Question

For ∆ABC, whose vertices are A(4, −6), B(3, −2) and C(5, 2), verify that a median of the triangle divides it into two triangles of equal areas.

Answer 1

To prove : Area of triangle ABD = Area of triangle ACD
Given ∆ABC, whose vertices are A(4, −6), B(3, −2) and C(5, 2).
Join AD. Let AD be the median that divides the triangle into two triangles.

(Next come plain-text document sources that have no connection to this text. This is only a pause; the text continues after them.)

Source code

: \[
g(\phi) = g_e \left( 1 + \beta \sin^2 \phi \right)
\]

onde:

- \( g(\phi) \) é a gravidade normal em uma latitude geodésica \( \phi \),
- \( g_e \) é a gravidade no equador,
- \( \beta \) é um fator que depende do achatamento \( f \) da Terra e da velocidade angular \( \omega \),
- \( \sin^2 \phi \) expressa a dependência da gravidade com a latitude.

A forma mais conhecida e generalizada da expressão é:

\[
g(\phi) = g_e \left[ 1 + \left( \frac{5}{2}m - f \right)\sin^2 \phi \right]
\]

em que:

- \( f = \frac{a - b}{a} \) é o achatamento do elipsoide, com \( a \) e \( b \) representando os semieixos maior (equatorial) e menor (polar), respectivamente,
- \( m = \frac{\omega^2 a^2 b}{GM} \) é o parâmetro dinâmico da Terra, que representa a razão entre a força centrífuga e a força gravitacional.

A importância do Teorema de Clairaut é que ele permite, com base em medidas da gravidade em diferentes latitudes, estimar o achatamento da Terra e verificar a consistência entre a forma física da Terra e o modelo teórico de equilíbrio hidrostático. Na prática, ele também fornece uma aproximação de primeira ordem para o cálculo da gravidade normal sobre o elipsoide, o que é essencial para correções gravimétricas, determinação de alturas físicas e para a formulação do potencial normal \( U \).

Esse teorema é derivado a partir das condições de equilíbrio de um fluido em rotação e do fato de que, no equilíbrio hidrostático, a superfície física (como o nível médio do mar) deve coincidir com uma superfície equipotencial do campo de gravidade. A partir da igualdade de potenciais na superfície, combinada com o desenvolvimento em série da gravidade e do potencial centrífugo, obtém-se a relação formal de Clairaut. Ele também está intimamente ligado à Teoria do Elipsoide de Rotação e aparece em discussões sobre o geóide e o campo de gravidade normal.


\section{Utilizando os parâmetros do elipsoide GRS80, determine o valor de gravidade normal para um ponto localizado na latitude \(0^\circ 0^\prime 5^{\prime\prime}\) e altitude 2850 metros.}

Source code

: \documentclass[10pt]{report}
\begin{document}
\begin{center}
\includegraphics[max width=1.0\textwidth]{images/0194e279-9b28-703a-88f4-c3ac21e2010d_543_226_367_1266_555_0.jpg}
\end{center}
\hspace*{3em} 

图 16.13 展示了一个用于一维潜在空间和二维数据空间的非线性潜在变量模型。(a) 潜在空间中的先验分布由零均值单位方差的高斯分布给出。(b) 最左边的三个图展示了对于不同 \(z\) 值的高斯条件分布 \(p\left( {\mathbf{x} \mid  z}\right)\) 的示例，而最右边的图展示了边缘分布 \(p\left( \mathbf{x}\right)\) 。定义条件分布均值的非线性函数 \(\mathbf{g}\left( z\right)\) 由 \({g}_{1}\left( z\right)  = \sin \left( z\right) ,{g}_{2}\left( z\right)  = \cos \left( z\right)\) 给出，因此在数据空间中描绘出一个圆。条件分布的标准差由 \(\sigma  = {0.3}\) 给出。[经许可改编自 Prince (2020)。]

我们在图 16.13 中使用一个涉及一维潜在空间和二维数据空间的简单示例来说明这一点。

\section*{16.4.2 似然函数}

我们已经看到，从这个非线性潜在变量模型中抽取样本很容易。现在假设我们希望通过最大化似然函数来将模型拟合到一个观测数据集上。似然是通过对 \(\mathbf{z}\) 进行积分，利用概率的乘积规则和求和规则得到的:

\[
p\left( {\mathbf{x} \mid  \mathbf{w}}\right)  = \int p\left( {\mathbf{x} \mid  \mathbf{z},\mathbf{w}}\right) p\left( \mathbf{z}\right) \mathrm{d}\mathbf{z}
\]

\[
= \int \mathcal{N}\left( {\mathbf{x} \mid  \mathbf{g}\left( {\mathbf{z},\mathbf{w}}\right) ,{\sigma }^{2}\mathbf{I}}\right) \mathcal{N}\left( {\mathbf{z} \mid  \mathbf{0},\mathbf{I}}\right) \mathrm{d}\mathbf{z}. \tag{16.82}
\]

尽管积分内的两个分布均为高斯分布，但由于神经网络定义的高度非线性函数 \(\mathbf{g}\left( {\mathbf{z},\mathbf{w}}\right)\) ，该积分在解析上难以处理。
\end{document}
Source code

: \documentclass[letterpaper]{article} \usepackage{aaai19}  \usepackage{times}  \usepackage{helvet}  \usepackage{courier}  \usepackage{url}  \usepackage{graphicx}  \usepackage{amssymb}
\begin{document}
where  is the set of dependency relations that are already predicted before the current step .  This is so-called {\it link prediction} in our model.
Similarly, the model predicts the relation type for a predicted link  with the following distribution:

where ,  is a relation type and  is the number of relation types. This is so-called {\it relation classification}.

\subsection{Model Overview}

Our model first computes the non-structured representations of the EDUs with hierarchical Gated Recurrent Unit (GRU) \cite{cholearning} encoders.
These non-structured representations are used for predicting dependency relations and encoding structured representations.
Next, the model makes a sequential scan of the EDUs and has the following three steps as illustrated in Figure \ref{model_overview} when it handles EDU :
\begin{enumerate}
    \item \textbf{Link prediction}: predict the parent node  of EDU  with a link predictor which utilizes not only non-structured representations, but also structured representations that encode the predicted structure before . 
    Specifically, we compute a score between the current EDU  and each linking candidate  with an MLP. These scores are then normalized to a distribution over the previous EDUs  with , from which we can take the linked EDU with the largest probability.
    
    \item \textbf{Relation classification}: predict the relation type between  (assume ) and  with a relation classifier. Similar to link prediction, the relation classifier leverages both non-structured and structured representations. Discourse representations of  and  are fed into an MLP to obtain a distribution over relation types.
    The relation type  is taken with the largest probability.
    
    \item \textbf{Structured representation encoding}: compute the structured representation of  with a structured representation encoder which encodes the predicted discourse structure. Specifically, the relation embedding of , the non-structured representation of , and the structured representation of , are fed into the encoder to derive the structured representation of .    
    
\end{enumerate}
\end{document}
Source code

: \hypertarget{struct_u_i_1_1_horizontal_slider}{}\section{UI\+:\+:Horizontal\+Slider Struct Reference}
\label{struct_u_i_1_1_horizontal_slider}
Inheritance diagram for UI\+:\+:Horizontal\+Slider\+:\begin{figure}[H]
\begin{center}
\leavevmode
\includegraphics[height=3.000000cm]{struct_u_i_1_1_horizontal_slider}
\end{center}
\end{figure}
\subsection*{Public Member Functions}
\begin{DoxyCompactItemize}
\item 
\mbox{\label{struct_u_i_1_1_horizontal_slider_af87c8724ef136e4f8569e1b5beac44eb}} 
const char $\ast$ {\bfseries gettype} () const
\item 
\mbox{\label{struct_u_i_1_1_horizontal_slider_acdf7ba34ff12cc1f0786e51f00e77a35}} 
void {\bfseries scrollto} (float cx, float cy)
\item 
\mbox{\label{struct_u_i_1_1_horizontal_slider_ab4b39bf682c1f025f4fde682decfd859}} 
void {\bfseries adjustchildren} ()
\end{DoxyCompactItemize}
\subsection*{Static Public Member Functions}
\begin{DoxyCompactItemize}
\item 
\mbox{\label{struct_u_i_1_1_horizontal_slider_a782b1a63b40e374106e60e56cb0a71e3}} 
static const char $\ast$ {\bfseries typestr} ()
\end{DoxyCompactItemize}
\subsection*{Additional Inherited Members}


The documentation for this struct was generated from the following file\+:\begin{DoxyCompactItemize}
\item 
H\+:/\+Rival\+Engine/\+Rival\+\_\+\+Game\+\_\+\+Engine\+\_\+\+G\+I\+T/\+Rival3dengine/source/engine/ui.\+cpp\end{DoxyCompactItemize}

So, D is the midpoint of BC.
Therefore, the coordinates of D are
$D\left(\frac{3+5}{2},\frac{-2+2}{2}\right)=D\left(\frac{8}{2},\frac{0}{2}\right)=D\left(4,0\right)$
Now,
$$\begin{gathered} \mathrm{Area}\mathrm{of}\mathrm{triangle}ABD=\frac{1}{2}\left\{x_1\left(y_2-y_3\right)+x_2\left(y_3-y_1\right)+x_3\left(y_1-y_2\right)\right\} \\ =\frac{1}{2}\left[4\left(-2-0\right)+3\left\{0-\left(-6\right)\right\}+4\left\{-6-\left(-2\right)\right\}\right] \\ =\frac{1}{2}\left\{4\left(-2\right)+3\left(6\right)+4\left(-4\right)\right\} \\ =\frac{1}{2}\left(-8+18-16\right) \\ =\frac{1}{2}\left(-6\right) \\ =3\mathrm{sq}.\mathrm{units}.\left[\mathrm{Area}\mathrm{cannot}\mathrm{be}-\mathrm{ve}\right] \end{gathered}$$
and
$$\begin{gathered} \mathrm{Area}\mathrm{of}\mathrm{triangle}ACD=\frac{1}{2}\left\{x_1\left(y_2-y_3\right)+x_2\left(y_3-y_1\right)+x_3\left(y_1-y_2\right)\right\} \\ =\frac{1}{2}\left\{4\left(2-0\right)+5\left(0-\left(-6\right)\right)+4\left(-6-2\right)\right\} \\ =\frac{1}{2}\left\{4\left(2\right)+5\left(6\right)+4\left(-8\right)\right\} \\ =\frac{1}{2}\left(8+30-32\right) \\ =\frac{1}{2}\left(6\right) \\ =3\mathrm{sq}.\mathrm{units}. \end{gathered}$$
Therefore, area of triangle ABD = Area of triangle ACD
Hence, the median of ∆ABC divides it into two triangles of equal areas.